[Python-Dev] PEP 435 - ref impl disc 2

Glenn Linderman v+python at g.nevcal.com
Mon May 6 00:57:57 CEST 2013

On 5/5/2013 6:07 AM, Ethan Furman wrote:
> class NEI( NamedInt, Enum ):
>     x = NamedInt('the-x', 1 )
>     y = NamedInt('the-y', 2 )
>     @property
>     def __name__(self):
>         return self.value.__name__

This cured it, thank you.  But I really still don't understand why the 
numbers showed up as names... seems to me that either the name of the 
enumeration member, or the name of the NamedInt should have showed up, 
without this property definition.

The PEP is the only documentation I had, other than the reference 
implementation, but I can't say I fully understand the reference 
implementation, not having dealt with metaclass much. Hopefully the 
documentation will explain all the incantations necessary to make things 
work in an expected manner. I guess I don't understand why Enum can't 
wrap the __str__ and __repr__ of the type of the mixed class, instead of 
replacing it, and then forcing overrides in subclasses.
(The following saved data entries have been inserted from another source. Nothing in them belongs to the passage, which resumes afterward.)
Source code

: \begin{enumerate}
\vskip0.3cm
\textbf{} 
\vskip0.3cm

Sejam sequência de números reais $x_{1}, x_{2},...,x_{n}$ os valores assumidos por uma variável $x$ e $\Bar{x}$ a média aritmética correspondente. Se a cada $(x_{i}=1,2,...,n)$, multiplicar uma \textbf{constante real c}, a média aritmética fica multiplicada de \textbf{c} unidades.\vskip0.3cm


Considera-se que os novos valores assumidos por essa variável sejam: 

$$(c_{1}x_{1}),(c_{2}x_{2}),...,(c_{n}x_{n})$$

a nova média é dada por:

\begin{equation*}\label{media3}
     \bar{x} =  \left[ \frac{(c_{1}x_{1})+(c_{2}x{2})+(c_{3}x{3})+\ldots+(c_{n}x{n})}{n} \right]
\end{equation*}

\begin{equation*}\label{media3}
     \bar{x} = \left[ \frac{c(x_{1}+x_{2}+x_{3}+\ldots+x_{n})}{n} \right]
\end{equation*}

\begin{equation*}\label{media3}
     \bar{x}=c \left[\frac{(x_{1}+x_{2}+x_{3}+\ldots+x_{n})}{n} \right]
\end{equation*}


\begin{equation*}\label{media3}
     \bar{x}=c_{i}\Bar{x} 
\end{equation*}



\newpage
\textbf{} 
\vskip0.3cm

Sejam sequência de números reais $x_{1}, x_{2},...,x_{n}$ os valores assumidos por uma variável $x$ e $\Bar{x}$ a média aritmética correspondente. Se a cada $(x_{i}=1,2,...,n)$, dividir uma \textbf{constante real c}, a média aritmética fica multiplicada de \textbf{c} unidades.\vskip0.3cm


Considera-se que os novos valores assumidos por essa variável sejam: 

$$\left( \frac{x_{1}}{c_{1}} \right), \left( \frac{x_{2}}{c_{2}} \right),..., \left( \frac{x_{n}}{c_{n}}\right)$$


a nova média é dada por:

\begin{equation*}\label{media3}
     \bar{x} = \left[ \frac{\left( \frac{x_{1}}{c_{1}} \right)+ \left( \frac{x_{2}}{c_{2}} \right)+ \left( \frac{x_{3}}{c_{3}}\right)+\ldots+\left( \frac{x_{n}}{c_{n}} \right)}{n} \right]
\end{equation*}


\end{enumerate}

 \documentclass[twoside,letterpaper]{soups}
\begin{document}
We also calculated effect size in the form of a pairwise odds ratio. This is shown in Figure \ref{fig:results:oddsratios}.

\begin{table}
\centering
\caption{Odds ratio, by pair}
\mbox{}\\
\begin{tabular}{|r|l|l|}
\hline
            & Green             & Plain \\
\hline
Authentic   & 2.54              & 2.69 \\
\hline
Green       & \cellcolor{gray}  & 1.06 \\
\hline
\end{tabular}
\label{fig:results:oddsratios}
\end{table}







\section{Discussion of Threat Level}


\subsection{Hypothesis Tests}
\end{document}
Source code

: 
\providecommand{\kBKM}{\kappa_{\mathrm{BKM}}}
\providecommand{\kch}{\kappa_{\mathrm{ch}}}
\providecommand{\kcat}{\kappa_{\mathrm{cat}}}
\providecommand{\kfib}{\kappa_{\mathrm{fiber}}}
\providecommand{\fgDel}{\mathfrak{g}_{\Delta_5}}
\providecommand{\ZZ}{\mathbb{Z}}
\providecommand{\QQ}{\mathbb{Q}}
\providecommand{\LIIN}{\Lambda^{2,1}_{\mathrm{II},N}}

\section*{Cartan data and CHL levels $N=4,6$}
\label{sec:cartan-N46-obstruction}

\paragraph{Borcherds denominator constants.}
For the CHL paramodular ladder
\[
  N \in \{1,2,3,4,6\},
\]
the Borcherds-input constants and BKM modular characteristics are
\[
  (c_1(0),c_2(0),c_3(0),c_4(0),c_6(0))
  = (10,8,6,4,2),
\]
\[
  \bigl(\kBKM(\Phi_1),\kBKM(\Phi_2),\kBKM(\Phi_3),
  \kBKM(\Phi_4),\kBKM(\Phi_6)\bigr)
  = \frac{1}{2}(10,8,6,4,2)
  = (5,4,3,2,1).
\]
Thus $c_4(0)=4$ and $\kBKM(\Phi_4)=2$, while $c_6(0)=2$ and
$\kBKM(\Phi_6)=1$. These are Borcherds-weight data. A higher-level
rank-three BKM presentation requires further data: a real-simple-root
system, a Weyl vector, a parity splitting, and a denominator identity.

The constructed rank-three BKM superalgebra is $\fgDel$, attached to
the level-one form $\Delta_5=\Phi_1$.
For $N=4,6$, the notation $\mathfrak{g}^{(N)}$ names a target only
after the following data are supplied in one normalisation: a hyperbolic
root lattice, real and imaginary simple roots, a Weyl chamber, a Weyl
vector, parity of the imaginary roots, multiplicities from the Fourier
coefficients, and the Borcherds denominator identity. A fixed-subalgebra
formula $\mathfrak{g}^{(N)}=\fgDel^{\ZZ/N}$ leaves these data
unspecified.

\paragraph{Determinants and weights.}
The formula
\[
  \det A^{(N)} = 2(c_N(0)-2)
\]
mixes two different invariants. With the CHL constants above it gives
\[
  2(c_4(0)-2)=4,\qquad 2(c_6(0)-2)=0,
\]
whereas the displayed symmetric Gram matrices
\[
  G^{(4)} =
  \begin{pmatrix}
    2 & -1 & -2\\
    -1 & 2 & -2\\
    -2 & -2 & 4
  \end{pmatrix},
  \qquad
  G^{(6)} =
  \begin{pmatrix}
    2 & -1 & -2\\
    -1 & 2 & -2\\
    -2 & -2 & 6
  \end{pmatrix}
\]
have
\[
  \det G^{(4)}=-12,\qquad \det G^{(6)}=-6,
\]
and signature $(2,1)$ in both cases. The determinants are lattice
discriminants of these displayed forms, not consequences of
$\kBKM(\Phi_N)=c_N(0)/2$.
But empirically, it didn't seem to be __str__ and __repr__ that caused 
the visible problem, it was __name__. So you asked why would I want to 
put a named object as the value of something else with a name... and 
that is a fair question... really I don't... but I see one of the 
beneficial uses of Enum being collecting flags values together, and 
constructing a flag that is useful for debugging (has a name or 
expression telling what the values are).  So while the PEP thinks 
IntEnum is an odd case, I think it is important. And since IntEnum loses 
its name when included in an expression, I was trying to marry it to 
NamedInt to fill the gap.

So you asked why would I want to put a named object as the value of 
something else with a name... maybe Enum should make provision for 
that... if the primary type ( Int for IntEnum, NamedInt for 
NamedIntEnum) happens to have a __name__ property, maybe the name of 
enumeration members should be passed to the constructor for the 
members... in other words,

class NIE( NamedInt, Enum ):
         x = 1
         y = 2

could construct enumeration members x and y whose values are 
NamedInt('x', 1) and
NamedInt('y', 2)...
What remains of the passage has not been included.